*ASSIGNMENT*: In the listing below, count each line that contains "reviewed". The reply is that count and nothing else.

*RAW DATA*:
========
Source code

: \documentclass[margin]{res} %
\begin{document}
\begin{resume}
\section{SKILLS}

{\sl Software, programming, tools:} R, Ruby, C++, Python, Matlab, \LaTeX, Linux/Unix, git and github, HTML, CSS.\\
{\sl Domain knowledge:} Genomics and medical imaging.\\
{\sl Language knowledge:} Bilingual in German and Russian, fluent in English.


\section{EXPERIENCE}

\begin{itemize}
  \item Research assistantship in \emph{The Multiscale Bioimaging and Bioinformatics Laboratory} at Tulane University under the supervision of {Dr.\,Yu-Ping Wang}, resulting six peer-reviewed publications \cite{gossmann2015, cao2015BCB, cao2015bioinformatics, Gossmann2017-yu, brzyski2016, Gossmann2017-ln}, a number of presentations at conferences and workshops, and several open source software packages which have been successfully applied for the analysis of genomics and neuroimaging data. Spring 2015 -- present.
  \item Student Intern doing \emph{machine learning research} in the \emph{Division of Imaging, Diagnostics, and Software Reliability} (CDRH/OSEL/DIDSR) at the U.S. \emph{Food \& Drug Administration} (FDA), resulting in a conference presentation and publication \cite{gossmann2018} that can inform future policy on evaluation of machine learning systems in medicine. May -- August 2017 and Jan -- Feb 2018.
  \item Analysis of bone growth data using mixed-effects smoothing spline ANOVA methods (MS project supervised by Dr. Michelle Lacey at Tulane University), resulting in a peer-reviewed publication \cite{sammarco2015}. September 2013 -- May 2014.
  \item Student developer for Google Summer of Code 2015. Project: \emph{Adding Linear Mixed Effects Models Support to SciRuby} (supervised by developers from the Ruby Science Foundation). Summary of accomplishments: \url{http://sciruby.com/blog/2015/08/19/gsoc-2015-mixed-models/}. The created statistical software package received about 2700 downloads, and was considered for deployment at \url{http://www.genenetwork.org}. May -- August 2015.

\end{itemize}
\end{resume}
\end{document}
========
*FINISHED EXERCISE*: 2